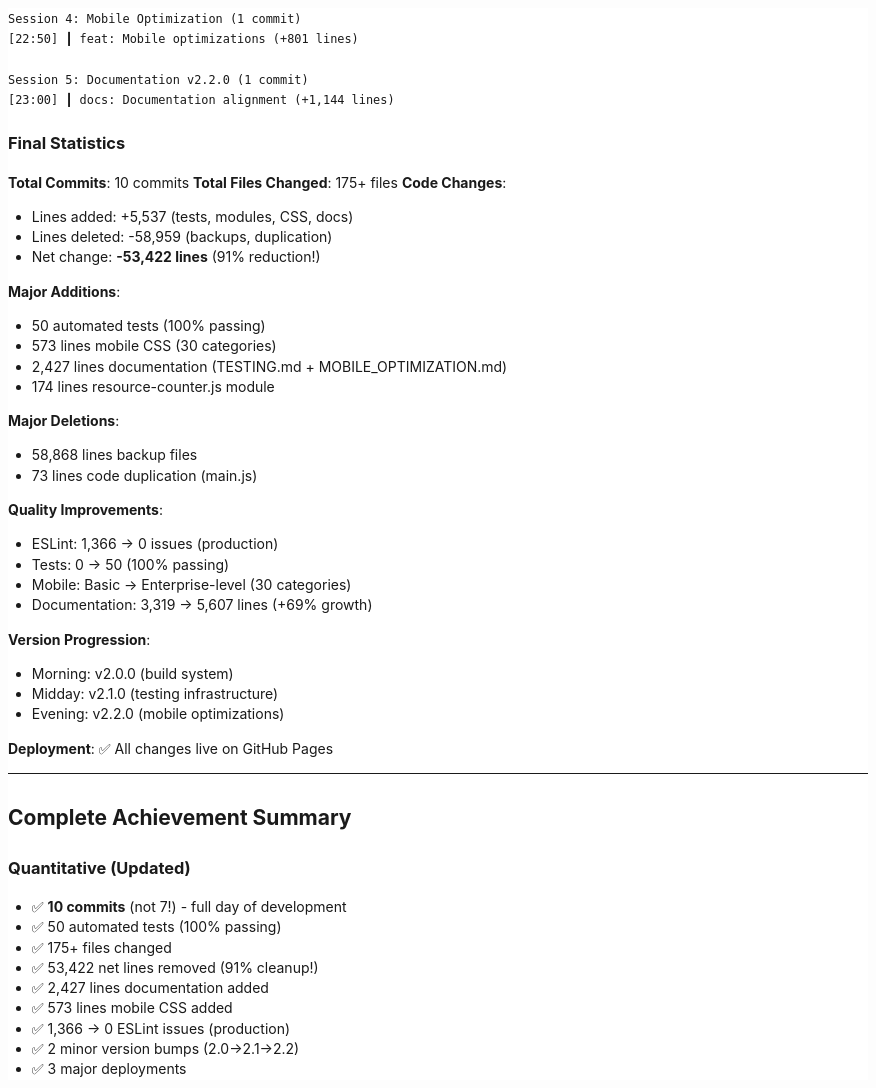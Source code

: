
 ```
Session 4: Mobile Optimization (1 commit)
[22:50] ┃ feat: Mobile optimizations (+801 lines)

Session 5: Documentation v2.2.0 (1 commit)
[23:00] ┃ docs: Documentation alignment (+1,144 lines)
```

### Final Statistics

**Total Commits**: 10 commits
**Total Files Changed**: 175+ files
**Code Changes**:
- Lines added: +5,537 (tests, modules, CSS, docs)
- Lines deleted: -58,959 (backups, duplication)
- Net change: **-53,422 lines** (91% reduction!)

**Major Additions**:
- 50 automated tests (100% passing)
- 573 lines mobile CSS (30 categories)
- 2,427 lines documentation (TESTING.md + MOBILE_OPTIMIZATION.md)
- 174 lines resource-counter.js module

**Major Deletions**:
- 58,868 lines backup files
- 73 lines code duplication (main.js)

**Quality Improvements**:
- ESLint: 1,366 → 0 issues (production)
- Tests: 0 → 50 (100% passing)
- Mobile: Basic → Enterprise-level (30 categories)
- Documentation: 3,319 → 5,607 lines (+69% growth)

**Version Progression**:
- Morning: v2.0.0 (build system)
- Midday: v2.1.0 (testing infrastructure)
- Evening: v2.2.0 (mobile optimizations)

**Deployment**: ✅ All changes live on GitHub Pages

---

## Complete Achievement Summary

### Quantitative (Updated)
- ✅ **10 commits** (not 7!) - full day of development
- ✅ 50 automated tests (100% passing)
- ✅ 175+ files changed
- ✅ 53,422 net lines removed (91% cleanup!)
- ✅ 2,427 lines documentation added
- ✅ 573 lines mobile CSS added
- ✅ 1,366 → 0 ESLint issues (production)
- ✅ 2 minor version bumps (2.0→2.1→2.2)
- ✅ 3 major deployments
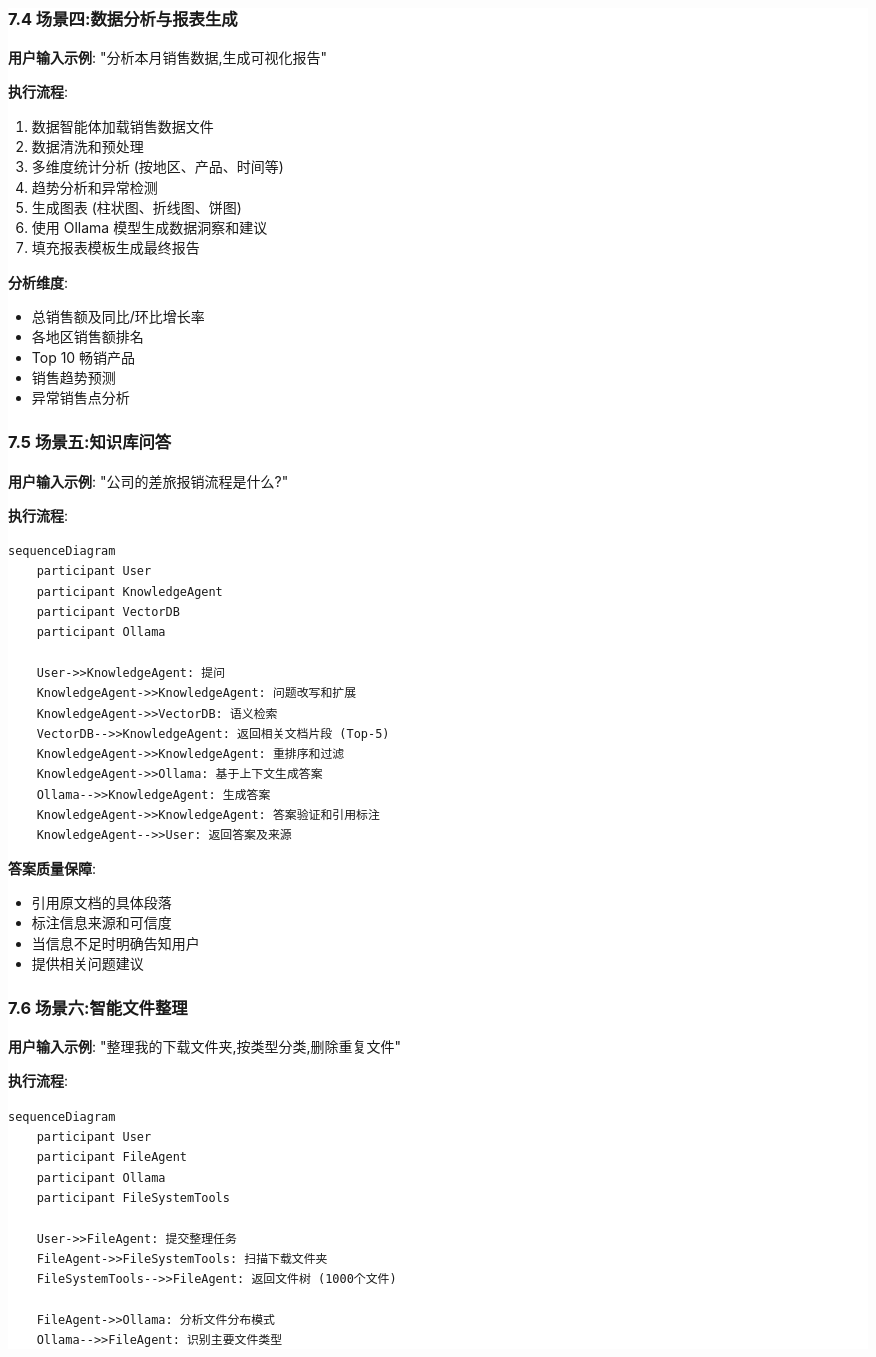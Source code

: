 ### 7.4 场景四:数据分析与报表生成

**用户输入示例**: "分析本月销售数据,生成可视化报告"

**执行流程**:
1. 数据智能体加载销售数据文件
2. 数据清洗和预处理
3. 多维度统计分析 (按地区、产品、时间等)
4. 趋势分析和异常检测
5. 生成图表 (柱状图、折线图、饼图)
6. 使用 Ollama 模型生成数据洞察和建议
7. 填充报表模板生成最终报告

**分析维度**:
- 总销售额及同比/环比增长率
- 各地区销售额排名
- Top 10 畅销产品
- 销售趋势预测
- 异常销售点分析

### 7.5 场景五:知识库问答

**用户输入示例**: "公司的差旅报销流程是什么?"

**执行流程**:
```mermaid
sequenceDiagram
    participant User
    participant KnowledgeAgent
    participant VectorDB
    participant Ollama
    
    User->>KnowledgeAgent: 提问
    KnowledgeAgent->>KnowledgeAgent: 问题改写和扩展
    KnowledgeAgent->>VectorDB: 语义检索
    VectorDB-->>KnowledgeAgent: 返回相关文档片段 (Top-5)
    KnowledgeAgent->>KnowledgeAgent: 重排序和过滤
    KnowledgeAgent->>Ollama: 基于上下文生成答案
    Ollama-->>KnowledgeAgent: 生成答案
    KnowledgeAgent->>KnowledgeAgent: 答案验证和引用标注
    KnowledgeAgent-->>User: 返回答案及来源
```

**答案质量保障**:
- 引用原文档的具体段落
- 标注信息来源和可信度
- 当信息不足时明确告知用户
- 提供相关问题建议

### 7.6 场景六:智能文件整理

**用户输入示例**: "整理我的下载文件夹,按类型分类,删除重复文件"

**执行流程**:
```mermaid
sequenceDiagram
    participant User
    participant FileAgent
    participant Ollama
    participant FileSystemTools
    
    User->>FileAgent: 提交整理任务
    FileAgent->>FileSystemTools: 扫描下载文件夹
    FileSystemTools-->>FileAgent: 返回文件树 (1000个文件)
    
    FileAgent->>Ollama: 分析文件分布模式
    Ollama-->>FileAgent: 识别主要文件类型
```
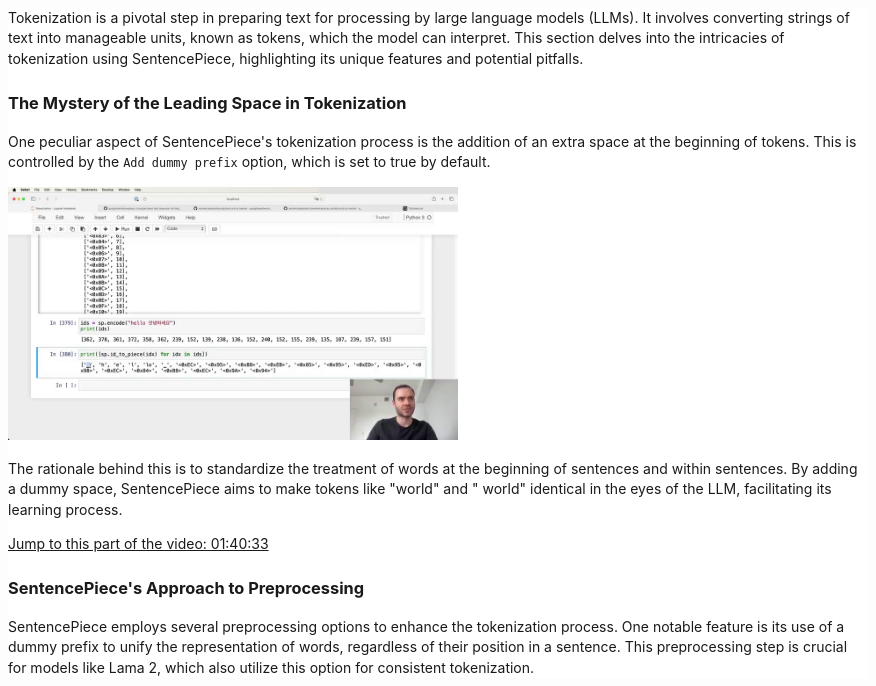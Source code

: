 Tokenization is a pivotal step in preparing text for processing by large language models (LLMs). It involves converting strings of text into manageable units, known as tokens, which the model can interpret. This section delves into the intricacies of tokenization using SentencePiece, highlighting its unique features and potential pitfalls.

### The Mystery of the Leading Space in Tokenization

One peculiar aspect of SentencePiece's tokenization process is the addition of an extra space at the beginning of tokens. This is controlled by the `Add dummy prefix` option, which is set to true by default.

<img src="frames/frame_6033.jpg" alt=" Why do we have an extra space in the front of hello? Where is this coming from?" width="450"/>

The rationale behind this is to standardize the treatment of words at the beginning of sentences and within sentences. By adding a dummy space, SentencePiece aims to make tokens like "world" and " world" identical in the eyes of the LLM, facilitating its learning process.

[Jump to this part of the video: 01:40:33](https://www.youtube.com/watch?v=zduSFxRajkE&t=6033s)

### SentencePiece's Approach to Preprocessing

SentencePiece employs several preprocessing options to enhance the tokenization process. One notable feature is its use of a dummy prefix to unify the representation of words, regardless of their position in a sentence. This preprocessing step is crucial for models like Lama 2, which also utilize this option for consistent tokenization.

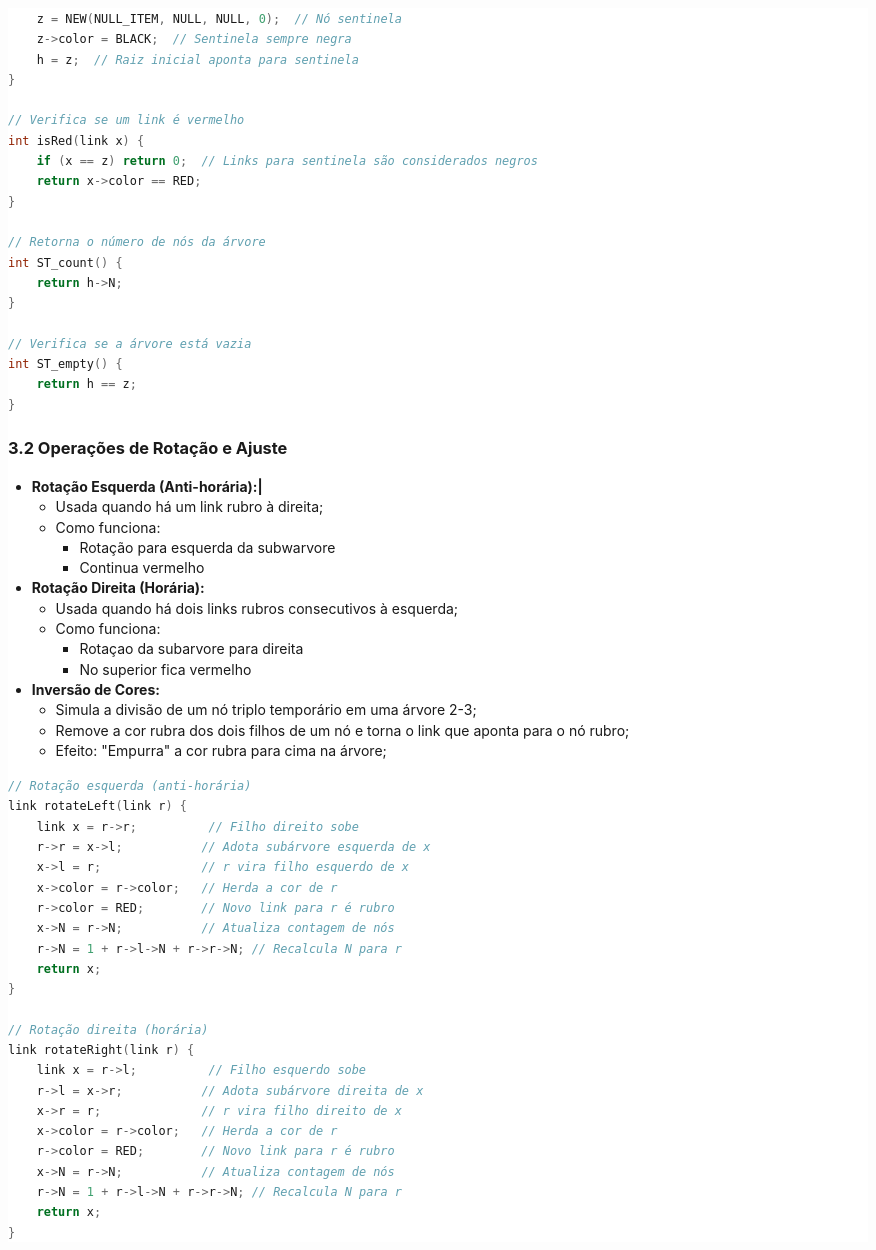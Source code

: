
 ```c title="Inicialização e funções auxiliares:"
    z = NEW(NULL_ITEM, NULL, NULL, 0);  // Nó sentinela
    z->color = BLACK;  // Sentinela sempre negra
    h = z;  // Raiz inicial aponta para sentinela
}

// Verifica se um link é vermelho
int isRed(link x) {
    if (x == z) return 0;  // Links para sentinela são considerados negros
    return x->color == RED;
}

// Retorna o número de nós da árvore
int ST_count() {
    return h->N;
}

// Verifica se a árvore está vazia
int ST_empty() {
    return h == z;
}
```

### 3.2 Operações de Rotação e Ajuste
- **Rotação Esquerda (Anti-horária):|**
    - Usada quando há um link rubro à direita;
    - Como funciona:
        - Rotação para esquerda da subwarvore
        - Continua vermelho
- **Rotação Direita (Horária):**
    - Usada quando há dois links rubros consecutivos à esquerda;
    - Como funciona:
        - Rotaçao da subarvore para direita
        - No superior fica vermelho
- **Inversão de Cores:**
    - Simula a divisão de um nó triplo temporário em uma árvore 2-3;
    - Remove a cor rubra dos dois filhos de um nó e torna o link que aponta para o nó rubro;
    - Efeito: "Empurra" a cor rubra para cima na árvore;

```c title="Rotações e inversão de cores:"
// Rotação esquerda (anti-horária)
link rotateLeft(link r) {
    link x = r->r;          // Filho direito sobe
    r->r = x->l;           // Adota subárvore esquerda de x
    x->l = r;              // r vira filho esquerdo de x
    x->color = r->color;   // Herda a cor de r
    r->color = RED;        // Novo link para r é rubro
    x->N = r->N;           // Atualiza contagem de nós
    r->N = 1 + r->l->N + r->r->N; // Recalcula N para r
    return x;
}

// Rotação direita (horária)
link rotateRight(link r) {
    link x = r->l;          // Filho esquerdo sobe
    r->l = x->r;           // Adota subárvore direita de x
    x->r = r;              // r vira filho direito de x
    x->color = r->color;   // Herda a cor de r
    r->color = RED;        // Novo link para r é rubro
    x->N = r->N;           // Atualiza contagem de nós
    r->N = 1 + r->l->N + r->r->N; // Recalcula N para r
    return x;
}

```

= = = = = = =

What you are asked to do> The range runs from the line above containing "- ESLint: 1,366 → 0 issues (production)" to the line containing "- Midday: v2.1.0 (testing infrastructure)", inclusive. Restate those lines word for word and no others.

Result below>
- ESLint: 1,366 → 0 issues (production)
- Tests: 0 → 50 (100% passing)
- Mobile: Basic → Enterprise-level (30 categories)
- Documentation: 3,319 → 5,607 lines (+69% growth)

**Version Progression**:
- Morning: v2.0.0 (build system)
- Midday: v2.1.0 (testing infrastructure)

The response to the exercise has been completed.